TASK DIRECTIONS =>
Copy each line of the entries that includes the word "heat".

DATASET =>
* * * * * * * * *

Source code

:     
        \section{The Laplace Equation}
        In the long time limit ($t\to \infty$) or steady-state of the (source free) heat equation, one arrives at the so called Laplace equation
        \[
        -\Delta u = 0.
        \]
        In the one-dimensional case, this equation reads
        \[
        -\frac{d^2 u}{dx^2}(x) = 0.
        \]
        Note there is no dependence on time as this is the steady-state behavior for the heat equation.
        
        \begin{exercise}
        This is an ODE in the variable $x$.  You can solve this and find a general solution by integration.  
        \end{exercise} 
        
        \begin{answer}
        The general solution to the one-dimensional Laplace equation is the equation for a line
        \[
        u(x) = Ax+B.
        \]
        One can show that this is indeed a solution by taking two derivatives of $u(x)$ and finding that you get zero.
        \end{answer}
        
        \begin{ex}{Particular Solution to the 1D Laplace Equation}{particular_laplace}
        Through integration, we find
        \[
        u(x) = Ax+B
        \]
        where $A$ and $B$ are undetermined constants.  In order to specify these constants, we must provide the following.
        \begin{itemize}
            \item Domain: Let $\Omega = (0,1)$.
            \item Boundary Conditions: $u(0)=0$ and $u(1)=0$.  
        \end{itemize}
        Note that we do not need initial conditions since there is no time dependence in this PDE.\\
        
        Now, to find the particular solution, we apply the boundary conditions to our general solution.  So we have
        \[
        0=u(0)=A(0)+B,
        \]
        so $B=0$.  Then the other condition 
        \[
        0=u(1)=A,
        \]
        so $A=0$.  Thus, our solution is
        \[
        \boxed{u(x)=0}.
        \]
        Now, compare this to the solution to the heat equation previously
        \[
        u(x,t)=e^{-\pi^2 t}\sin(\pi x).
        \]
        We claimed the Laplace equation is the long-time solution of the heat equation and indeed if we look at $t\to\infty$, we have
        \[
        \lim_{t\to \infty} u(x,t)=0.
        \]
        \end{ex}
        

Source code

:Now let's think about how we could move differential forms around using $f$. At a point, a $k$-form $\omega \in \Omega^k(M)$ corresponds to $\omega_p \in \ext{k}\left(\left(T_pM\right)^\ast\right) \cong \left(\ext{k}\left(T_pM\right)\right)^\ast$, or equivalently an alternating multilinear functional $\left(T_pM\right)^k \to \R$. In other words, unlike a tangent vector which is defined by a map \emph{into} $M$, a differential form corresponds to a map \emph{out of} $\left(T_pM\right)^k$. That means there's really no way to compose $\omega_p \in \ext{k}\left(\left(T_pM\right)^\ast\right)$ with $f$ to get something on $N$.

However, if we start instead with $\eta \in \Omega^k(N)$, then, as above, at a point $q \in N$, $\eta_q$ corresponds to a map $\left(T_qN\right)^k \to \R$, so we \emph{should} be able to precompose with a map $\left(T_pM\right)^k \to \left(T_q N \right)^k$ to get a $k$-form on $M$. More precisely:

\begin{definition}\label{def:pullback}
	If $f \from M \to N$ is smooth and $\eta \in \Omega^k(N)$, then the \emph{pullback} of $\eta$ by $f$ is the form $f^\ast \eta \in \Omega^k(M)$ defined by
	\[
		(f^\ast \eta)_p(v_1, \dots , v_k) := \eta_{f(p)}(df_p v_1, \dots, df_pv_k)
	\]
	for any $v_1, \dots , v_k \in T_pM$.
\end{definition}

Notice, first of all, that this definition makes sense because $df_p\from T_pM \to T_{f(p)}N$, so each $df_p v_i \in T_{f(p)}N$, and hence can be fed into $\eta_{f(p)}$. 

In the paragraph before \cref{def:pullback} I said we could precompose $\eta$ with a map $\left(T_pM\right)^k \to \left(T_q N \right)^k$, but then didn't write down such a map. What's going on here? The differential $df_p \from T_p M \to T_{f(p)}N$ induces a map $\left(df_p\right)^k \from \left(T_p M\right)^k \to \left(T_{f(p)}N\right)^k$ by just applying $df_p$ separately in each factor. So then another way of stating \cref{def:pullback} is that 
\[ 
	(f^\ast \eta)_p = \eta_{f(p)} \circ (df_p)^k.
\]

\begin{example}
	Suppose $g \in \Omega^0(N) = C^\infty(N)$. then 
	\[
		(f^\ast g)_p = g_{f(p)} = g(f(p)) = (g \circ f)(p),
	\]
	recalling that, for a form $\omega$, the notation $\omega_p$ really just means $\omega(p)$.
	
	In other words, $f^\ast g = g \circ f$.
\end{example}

* * * * * * * * *

ANSWER SPACE =>
        In the long time limit ($t\to \infty$) or steady-state of the (source free) heat equation, one arrives at the so called Laplace equation
        Note there is no dependence on time as this is the steady-state behavior for the heat equation.
        Now, compare this to the solution to the heat equation previously
        We claimed the Laplace equation is the long-time solution of the heat equation and indeed if we look at $t\to\infty$, we have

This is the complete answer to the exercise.